As a kid, I dug holes because I thought that maybe under my parents' lawn there was some magical world that I was just feet away from. A couple more scoops of dirt and I would hopefully fall into the warm water of a glowing lagoon lit by crystals a la Muppet Treasure Island. I would be too deep to hear my grandma’s voice and I would never have to write those thank you cards for my birthday party. I wanted freedom from the little responsibilities that I had.

In middle school, my friends and I spent one Sunday night digging into a parking lot snow drift, knowing that a snow day was inevitable. We all had our personal motivations to dig with wet mittens in freezing temperatures. Simon recently noticed that the body that made everyone laugh in elementary school now made him want to hide under the pull-out bleachers during the slow songs at the school dances. I always got homesick staying at Chester’s mom’s house so I assume Chester didn’t like sleeping there all alone either. Plus when his mom was home, her boyfriend smelled like Macy’s and dressed like he was from New York City. But I remember what drove me to keep on digging was the hope to rest my back against the walls of this snow cave and feel the peace and quiet we earned from hours of digging into something unknown and away from the outside world.
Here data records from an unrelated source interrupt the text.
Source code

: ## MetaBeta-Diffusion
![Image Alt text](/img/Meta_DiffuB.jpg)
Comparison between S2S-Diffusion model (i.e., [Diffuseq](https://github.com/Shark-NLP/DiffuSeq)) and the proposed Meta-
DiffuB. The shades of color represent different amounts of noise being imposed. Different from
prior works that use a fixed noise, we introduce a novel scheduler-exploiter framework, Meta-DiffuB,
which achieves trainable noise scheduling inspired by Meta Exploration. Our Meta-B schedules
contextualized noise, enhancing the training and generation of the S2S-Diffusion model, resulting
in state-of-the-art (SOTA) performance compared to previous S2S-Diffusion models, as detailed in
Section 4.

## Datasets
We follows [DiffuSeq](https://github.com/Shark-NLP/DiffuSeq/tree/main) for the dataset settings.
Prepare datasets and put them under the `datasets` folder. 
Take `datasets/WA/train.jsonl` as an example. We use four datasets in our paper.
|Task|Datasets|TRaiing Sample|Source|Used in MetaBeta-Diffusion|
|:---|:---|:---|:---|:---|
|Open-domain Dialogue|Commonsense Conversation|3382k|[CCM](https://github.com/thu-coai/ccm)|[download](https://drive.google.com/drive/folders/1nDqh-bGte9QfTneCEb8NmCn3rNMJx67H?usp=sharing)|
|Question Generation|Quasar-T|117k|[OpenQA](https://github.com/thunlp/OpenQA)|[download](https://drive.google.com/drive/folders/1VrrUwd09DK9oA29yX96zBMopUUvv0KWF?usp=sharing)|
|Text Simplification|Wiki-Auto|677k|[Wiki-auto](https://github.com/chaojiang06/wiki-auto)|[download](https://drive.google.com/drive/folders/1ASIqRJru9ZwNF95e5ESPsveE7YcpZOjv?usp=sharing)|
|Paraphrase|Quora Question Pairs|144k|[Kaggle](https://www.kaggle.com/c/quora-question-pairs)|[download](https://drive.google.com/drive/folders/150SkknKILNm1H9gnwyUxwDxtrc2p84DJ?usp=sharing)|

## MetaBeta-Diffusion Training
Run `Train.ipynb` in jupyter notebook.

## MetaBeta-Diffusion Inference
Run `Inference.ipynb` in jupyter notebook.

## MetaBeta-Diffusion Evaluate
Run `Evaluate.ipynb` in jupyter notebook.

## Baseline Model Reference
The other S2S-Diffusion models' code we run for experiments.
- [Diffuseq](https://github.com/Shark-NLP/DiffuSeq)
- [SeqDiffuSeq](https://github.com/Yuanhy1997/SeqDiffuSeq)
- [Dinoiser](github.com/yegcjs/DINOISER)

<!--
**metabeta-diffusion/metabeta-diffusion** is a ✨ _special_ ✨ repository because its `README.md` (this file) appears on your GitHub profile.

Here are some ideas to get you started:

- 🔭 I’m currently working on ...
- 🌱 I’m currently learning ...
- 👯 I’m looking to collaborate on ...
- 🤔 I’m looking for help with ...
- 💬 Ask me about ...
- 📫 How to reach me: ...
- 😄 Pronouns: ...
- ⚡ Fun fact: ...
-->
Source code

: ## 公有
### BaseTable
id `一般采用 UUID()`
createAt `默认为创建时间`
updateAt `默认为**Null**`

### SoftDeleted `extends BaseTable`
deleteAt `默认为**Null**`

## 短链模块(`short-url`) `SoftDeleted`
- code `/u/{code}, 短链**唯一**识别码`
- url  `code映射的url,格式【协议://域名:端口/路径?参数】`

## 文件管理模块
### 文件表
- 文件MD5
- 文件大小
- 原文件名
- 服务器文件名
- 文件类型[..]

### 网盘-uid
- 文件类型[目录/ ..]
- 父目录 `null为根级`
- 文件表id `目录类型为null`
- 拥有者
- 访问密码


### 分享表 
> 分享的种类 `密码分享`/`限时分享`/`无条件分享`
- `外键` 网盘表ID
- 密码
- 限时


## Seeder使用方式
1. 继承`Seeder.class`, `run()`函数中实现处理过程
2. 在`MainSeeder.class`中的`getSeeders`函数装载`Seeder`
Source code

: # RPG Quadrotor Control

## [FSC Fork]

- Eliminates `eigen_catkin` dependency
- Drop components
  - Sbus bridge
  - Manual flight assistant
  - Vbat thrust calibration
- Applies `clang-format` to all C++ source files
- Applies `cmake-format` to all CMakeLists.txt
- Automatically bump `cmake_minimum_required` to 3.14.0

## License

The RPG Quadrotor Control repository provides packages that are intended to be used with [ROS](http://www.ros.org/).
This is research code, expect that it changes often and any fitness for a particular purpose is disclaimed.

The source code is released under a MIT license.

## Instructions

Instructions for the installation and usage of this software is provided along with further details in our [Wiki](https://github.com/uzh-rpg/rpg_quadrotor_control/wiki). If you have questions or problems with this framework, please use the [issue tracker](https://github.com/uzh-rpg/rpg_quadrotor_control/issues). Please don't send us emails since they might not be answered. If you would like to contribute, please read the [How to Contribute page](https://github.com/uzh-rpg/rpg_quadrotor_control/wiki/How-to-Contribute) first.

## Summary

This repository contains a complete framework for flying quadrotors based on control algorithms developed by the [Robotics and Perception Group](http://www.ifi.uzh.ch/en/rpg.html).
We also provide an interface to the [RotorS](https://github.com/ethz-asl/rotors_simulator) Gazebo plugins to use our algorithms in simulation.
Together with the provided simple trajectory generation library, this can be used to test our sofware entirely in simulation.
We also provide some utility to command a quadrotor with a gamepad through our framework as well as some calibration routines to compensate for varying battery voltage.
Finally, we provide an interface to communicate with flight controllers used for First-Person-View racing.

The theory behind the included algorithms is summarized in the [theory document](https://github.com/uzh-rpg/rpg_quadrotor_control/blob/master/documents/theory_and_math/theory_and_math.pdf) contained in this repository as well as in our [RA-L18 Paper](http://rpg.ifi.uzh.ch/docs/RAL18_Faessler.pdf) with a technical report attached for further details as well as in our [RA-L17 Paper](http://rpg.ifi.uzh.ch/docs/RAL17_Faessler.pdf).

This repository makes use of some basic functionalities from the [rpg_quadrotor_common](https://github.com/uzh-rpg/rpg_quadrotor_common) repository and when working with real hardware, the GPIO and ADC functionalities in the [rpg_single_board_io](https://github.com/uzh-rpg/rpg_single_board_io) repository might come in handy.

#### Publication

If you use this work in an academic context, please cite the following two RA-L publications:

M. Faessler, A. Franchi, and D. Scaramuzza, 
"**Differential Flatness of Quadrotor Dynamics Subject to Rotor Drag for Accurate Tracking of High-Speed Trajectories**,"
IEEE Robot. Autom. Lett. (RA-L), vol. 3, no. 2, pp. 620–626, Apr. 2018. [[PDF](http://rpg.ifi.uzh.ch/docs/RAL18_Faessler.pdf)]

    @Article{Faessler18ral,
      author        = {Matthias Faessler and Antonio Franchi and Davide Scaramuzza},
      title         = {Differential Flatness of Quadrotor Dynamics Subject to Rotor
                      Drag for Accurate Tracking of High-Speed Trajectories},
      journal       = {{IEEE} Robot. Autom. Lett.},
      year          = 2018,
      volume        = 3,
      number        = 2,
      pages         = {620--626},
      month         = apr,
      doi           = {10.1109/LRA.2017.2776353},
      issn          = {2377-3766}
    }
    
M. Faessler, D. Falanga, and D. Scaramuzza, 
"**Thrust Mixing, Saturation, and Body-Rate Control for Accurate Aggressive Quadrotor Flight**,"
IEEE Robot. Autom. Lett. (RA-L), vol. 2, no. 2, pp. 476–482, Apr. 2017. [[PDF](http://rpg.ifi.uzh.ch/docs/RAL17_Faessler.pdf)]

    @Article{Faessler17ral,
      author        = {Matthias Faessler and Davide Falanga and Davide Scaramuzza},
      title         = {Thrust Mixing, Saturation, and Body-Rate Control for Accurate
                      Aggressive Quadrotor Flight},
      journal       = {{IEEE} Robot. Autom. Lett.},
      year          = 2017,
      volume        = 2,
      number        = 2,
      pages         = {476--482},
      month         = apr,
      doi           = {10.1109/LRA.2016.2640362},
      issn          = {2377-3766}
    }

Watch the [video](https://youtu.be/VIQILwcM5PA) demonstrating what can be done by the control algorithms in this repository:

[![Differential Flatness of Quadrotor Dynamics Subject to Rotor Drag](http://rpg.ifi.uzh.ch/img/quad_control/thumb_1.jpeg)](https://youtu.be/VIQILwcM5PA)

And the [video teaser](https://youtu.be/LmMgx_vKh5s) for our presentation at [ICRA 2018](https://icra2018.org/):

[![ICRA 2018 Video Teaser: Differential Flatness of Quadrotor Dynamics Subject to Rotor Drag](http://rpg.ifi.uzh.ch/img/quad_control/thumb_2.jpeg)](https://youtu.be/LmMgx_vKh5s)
In some ways, I was hoping to feel the same sensation once I completed Cave Pt 1.  

Cave Pt 1 came from a 10-year chapter of my life of me digging into the internet, finding my first love and recovering from the heartbreak that followed.  If I showed how I felt lost at sea, anchorless on my mattress, would that feeling of hopelessness float off my chest? Could I pack enough memories to create a wall thick enough to rest against the present? What I’ve learned most from Cave Pt 1 is that the pleasure does not come from the moment of repose but in fact the thrill of the dig.